### Given data
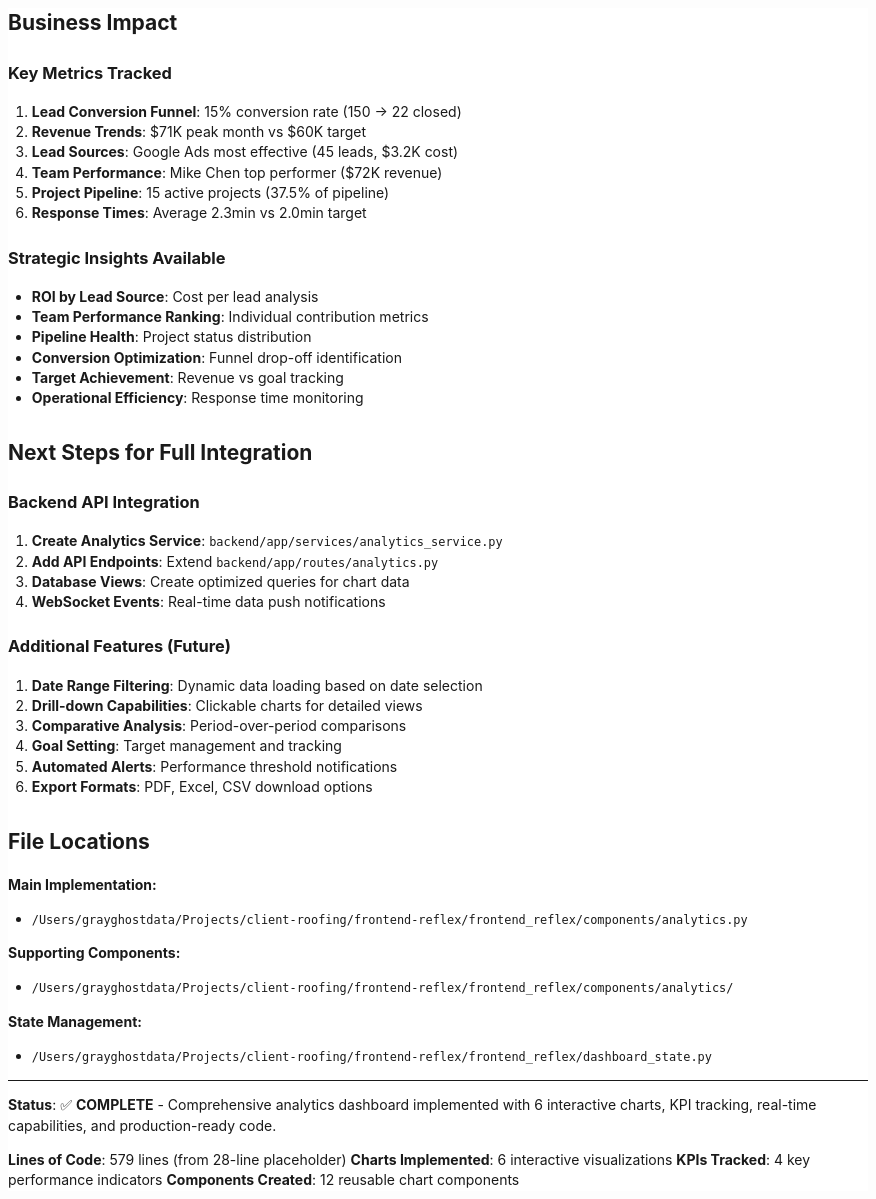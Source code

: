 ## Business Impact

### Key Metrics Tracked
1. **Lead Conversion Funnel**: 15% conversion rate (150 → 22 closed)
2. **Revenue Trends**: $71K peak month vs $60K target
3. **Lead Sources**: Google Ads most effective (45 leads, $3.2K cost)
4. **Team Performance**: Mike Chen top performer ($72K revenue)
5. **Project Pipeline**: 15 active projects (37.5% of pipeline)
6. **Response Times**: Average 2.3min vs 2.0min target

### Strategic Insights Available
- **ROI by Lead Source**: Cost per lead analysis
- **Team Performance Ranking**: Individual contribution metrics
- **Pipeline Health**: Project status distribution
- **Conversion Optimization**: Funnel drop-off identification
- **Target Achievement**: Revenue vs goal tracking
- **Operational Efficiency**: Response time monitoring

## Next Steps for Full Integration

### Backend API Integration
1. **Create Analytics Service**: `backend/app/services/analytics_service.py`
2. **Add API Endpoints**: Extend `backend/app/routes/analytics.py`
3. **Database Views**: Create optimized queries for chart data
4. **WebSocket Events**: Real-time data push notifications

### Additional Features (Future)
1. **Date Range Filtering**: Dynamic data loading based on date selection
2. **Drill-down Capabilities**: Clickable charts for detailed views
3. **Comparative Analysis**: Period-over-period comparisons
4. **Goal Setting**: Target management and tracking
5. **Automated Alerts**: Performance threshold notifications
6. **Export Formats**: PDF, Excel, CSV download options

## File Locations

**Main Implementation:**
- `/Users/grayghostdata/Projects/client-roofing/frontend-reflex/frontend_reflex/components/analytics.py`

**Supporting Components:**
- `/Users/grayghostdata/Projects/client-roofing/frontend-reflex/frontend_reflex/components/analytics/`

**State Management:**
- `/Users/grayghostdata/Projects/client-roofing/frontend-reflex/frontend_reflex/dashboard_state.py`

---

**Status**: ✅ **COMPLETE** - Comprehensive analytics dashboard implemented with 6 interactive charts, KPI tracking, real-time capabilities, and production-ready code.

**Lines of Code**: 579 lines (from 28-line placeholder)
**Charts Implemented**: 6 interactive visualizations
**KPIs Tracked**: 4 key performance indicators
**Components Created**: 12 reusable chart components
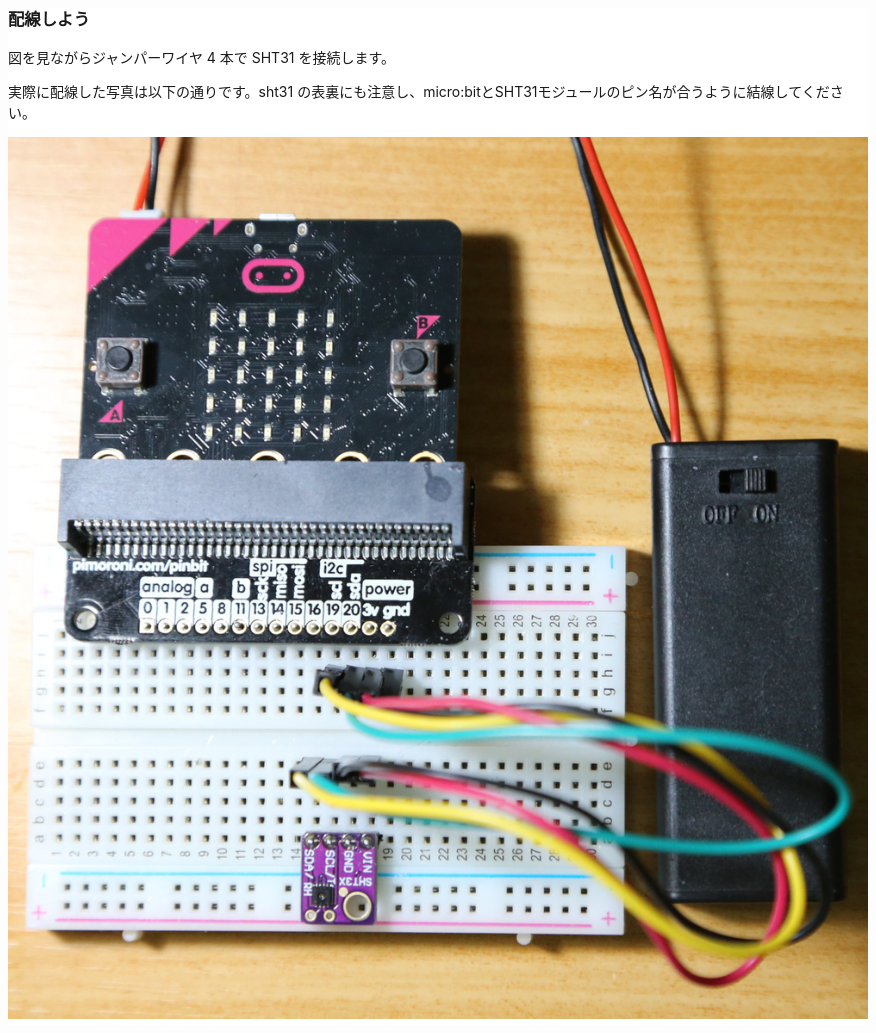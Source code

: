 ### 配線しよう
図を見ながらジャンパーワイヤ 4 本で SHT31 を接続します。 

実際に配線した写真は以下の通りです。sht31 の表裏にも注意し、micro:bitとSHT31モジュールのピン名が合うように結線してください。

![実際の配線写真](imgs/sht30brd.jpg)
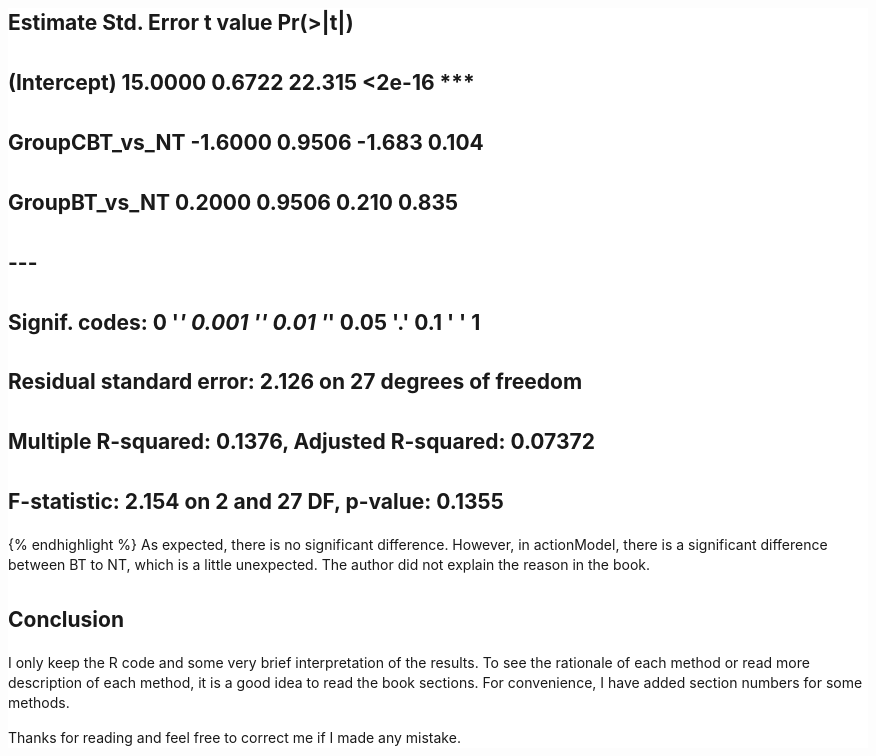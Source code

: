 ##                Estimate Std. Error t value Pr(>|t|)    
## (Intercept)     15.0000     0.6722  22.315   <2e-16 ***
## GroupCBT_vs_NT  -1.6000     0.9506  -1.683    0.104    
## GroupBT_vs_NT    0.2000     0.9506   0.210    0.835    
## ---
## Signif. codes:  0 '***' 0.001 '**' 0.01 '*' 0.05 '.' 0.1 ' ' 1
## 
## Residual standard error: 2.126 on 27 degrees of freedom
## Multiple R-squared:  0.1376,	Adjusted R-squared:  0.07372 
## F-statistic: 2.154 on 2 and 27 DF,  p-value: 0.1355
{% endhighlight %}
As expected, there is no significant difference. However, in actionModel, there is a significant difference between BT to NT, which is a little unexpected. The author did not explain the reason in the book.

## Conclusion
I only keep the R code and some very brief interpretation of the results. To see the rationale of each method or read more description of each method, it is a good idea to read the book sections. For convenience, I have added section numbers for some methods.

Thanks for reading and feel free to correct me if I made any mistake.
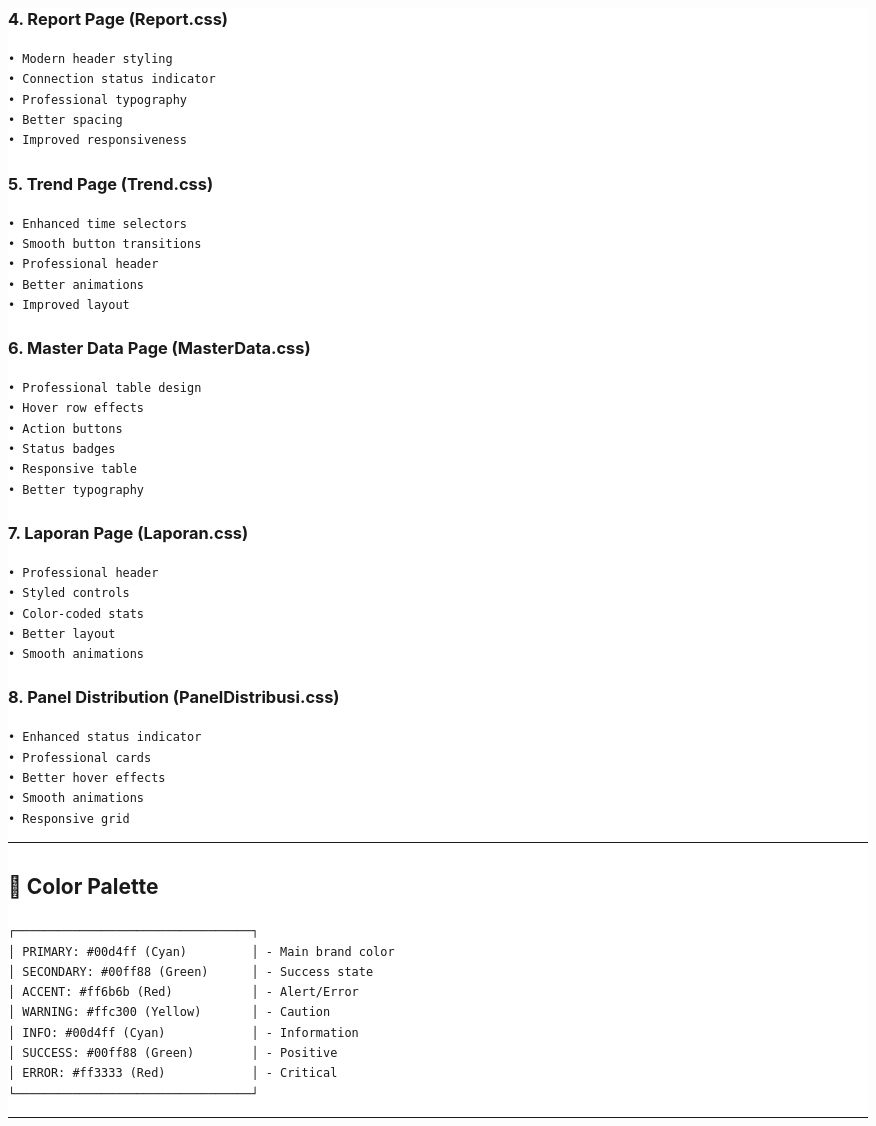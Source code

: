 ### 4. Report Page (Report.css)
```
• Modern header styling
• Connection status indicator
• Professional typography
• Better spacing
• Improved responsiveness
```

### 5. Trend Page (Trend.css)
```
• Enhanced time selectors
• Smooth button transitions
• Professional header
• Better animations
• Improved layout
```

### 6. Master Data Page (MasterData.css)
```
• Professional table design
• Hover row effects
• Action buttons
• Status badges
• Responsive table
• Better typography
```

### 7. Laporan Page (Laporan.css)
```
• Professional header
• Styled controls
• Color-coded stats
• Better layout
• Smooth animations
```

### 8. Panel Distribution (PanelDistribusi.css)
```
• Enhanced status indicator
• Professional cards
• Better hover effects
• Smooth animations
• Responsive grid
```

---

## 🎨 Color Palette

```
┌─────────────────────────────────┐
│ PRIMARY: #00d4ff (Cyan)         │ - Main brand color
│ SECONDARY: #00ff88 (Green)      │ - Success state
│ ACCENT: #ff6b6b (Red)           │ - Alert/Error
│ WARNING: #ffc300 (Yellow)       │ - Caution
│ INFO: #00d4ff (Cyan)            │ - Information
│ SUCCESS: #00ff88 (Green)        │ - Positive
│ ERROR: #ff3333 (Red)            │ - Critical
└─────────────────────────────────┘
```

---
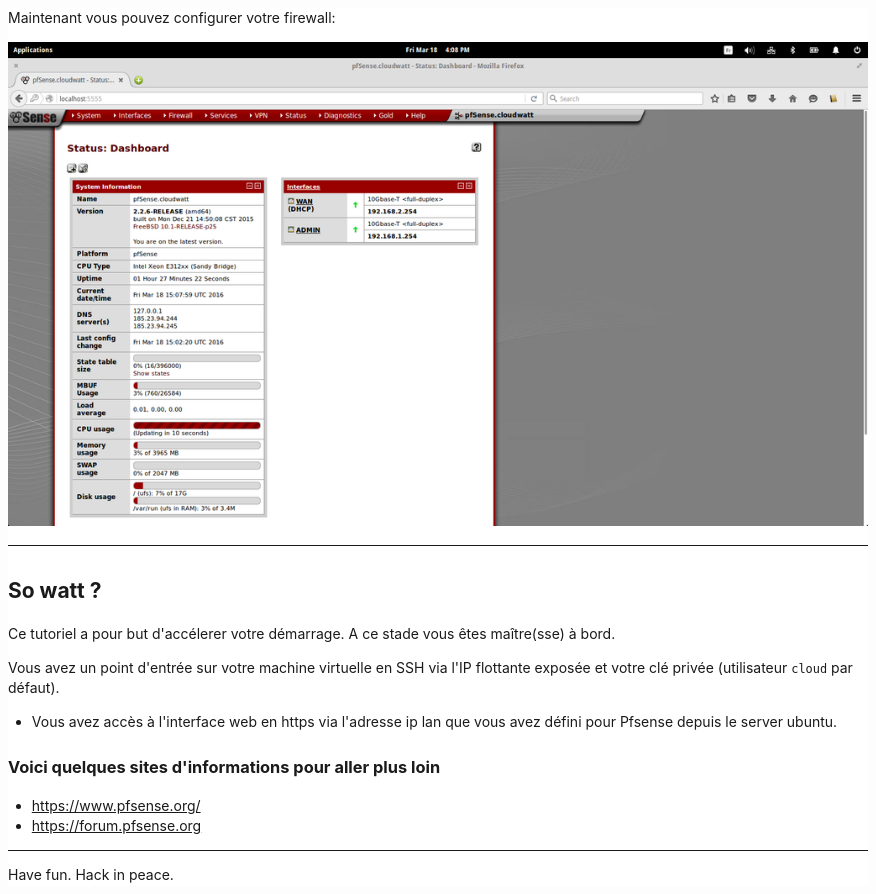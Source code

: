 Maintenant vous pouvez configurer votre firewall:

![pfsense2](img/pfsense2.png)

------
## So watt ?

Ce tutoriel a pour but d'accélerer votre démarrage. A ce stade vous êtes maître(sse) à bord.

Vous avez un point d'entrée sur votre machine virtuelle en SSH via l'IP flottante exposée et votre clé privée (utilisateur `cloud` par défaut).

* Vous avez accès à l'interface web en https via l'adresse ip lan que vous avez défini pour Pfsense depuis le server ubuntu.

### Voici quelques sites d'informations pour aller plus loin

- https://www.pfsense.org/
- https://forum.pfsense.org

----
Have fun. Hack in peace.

### Instructions for the task
Exactly reproduce the lines above, starting at the one that contains "key performance indicators" and ending at the one that contains "Thanks for reading", both inclusive; leave the pictures out and add no other lines.

### Problem solution
**KPIs Tracked**: 4 key performance indicators
**Components Created**: 12 reusable chart components
Source code

: ### 配線しよう
図を見ながらジャンパーワイヤ 4 本で SHT31 を接続します。 

実際に配線した写真は以下の通りです。sht31 の表裏にも注意し、micro:bitとSHT31モジュールのピン名が合うように結線してください。

![実際の配線写真](imgs/sht30brd.jpg)
Source code

: ##                Estimate Std. Error t value Pr(>|t|)    
## (Intercept)     15.0000     0.6722  22.315   <2e-16 ***
## GroupCBT_vs_NT  -1.6000     0.9506  -1.683    0.104    
## GroupBT_vs_NT    0.2000     0.9506   0.210    0.835    
## ---
## Signif. codes:  0 '***' 0.001 '**' 0.01 '*' 0.05 '.' 0.1 ' ' 1
## 
## Residual standard error: 2.126 on 27 degrees of freedom
## Multiple R-squared:  0.1376,	Adjusted R-squared:  0.07372 
## F-statistic: 2.154 on 2 and 27 DF,  p-value: 0.1355
{% endhighlight %}
As expected, there is no significant difference. However, in actionModel, there is a significant difference between BT to NT, which is a little unexpected. The author did not explain the reason in the book.

## Conclusion
I only keep the R code and some very brief interpretation of the results. To see the rationale of each method or read more description of each method, it is a good idea to read the book sections. For convenience, I have added section numbers for some methods.

Thanks for reading and feel free to correct me if I made any mistake.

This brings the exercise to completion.